In fact, the same basic story holds for telepathy.  Storm et al. meta-analytically  reviewed 67 studies and found a z of about 6, indicating overwhelming evidence for this ESP effect.  We went in, examined a bunch of these studies and trimmed out several that did not meet the criterion.  Even so, the Bayes factor was as much as 330-to-1 in favor of an ESP effect!  (see Rouder et al,, 2013)

Do I Believe In ESP

No.  I believe that there is some evidence in the data for something, but the odds that it is ESP is too remote.  Perhaps there are a lot of missing negative studies.

Toward Believing In ESP: The Movie Theatre Experiment

So what would it take to believe in ESP?  I think  Feynman once noted that a physicist would not be satisfied with such small effects.  She would build a better detector or design a better experiment.  (I can't find the Feyman cite, please help).  So here is what would convince me:

I'd like to get 500 people in a movie theatre and see if they could feel the same future.  Each would have an iPad, and before hand, each would have provided his or her preferences for erotica.  A trial would start with a prediction---each person would have to predict whether an ensuing coin flip will land heads or tails.  From this, we tally the predictions to get a group point prediction.  If more people predict a head than a tail, the group prediction is heads; if more people predict a tails, the group prediction is tails.  Now we flip the coin.  If the group got it right, then everyone is rewarded with the erotica of their choice.  If the group got it wrong, then everyone is shown  a gross IAPS photo of decapitated puppies and the like.   We can run some 100 trials.  I bet people would have fun.

Here is the frequentist analysis:  Let's suppose under the ESP alternative that people feel the future with a rate of .51 compared to the .50 baseline.  So, how often is the group prediction from 500 people correct? The answer is .66. Telling whether performance is .66 or .50 is not too hard.  If we run 100 total trials, we can divide up at 58: 58 or less group-correct trials is evidence for the null; 59 or more group-correct trials is evidence for ESP.  The odds of getting over 58 group-correct trials under the null is .044.  The odds of getting under 59 group-correct trials under the ESP alternative is .058    The group prediction about a shared future is a better detector than the usual way.
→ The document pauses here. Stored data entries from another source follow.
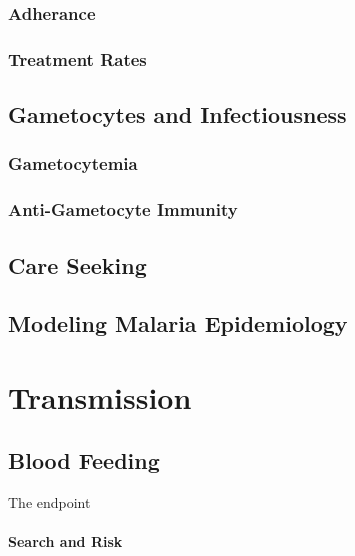 \documentclass[
]{book}
\begin{document}
\section{Adherance}\label{adherance}

\section{Treatment Rates}\label{treatment-rates}

\chapter{Gametocytes and Infectiousness}\label{gametocytes-and-infectiousness-1}

\section{Gametocytemia}\label{gametocytemia}

\section{Anti-Gametocyte Immunity}\label{anti-gametocyte-immunity}

\chapter{Care Seeking}\label{care-seeking}

\chapter{Modeling Malaria Epidemiology}\label{modeling-malaria-epidemiology}

\section{}\label{section-2}

\part{Transmission}\label{part-transmission}

\chapter{Blood Feeding}\label{blood-feeding-1}

The endpoint

\subsection{Search and Risk}\label{search-and-risk}
\end{document}
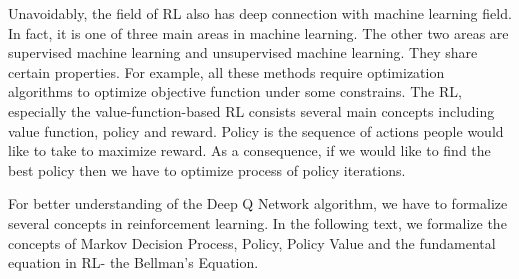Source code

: \documentclass{article}
\begin{document}
Unavoidably, the field of RL also has deep connection with machine learning field. In fact, it is one of three main areas in machine learning. The other two areas are supervised machine learning and unsupervised machine learning. They share certain properties. For example, all these methods require optimization algorithms to optimize objective function under some constrains. The RL, especially the value-function-based RL consists several main concepts including value function, policy and reward. Policy is the sequence of actions people would like to take to maximize reward. As a consequence, if we would like to find the best policy then we have to optimize process of policy iterations.
 
For better understanding of the Deep Q Network algorithm, we have to formalize several concepts in reinforcement learning. In the following text, we formalize the concepts of Markov Decision Process, Policy, Policy Value and the fundamental equation in RL- the Bellman's Equation.
\end{document}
Of course, I would perform a Bayesian analysis of the data.  I would put a distribution on the per person ESP effect, allowsing some people to not feel the future at all.  Then I would generalize this to a distribution for the group, derive predictions for this mode and the null, and do the usual Bayes factor comparison.  I am not sure this experiment would fully convince me, but it would change my skeptical beliefs by a few orders of magnitude.  Do it twice and I might even be a believer!

Now, how to get funding to run the experiment?  Mythbusters?

Closing Thoughts: Retractions and Shaming

The claim that Bem (2011) should be retracted perhaps comes from the observations that getting 9 or 9 significant effects with such a small effect size and with the reported sample sizes is pretty rare.  I am not a fan of this type of argument for retraction.  I would much rather the critique be made, and we move on.  Bem's paper has done the field much good.  Either Bem has found the most important scientific finding in the last 100 years or has taught us much about how we do research.  Either way, it is a win-win.  I welcome his meta-analysis on the same grounds.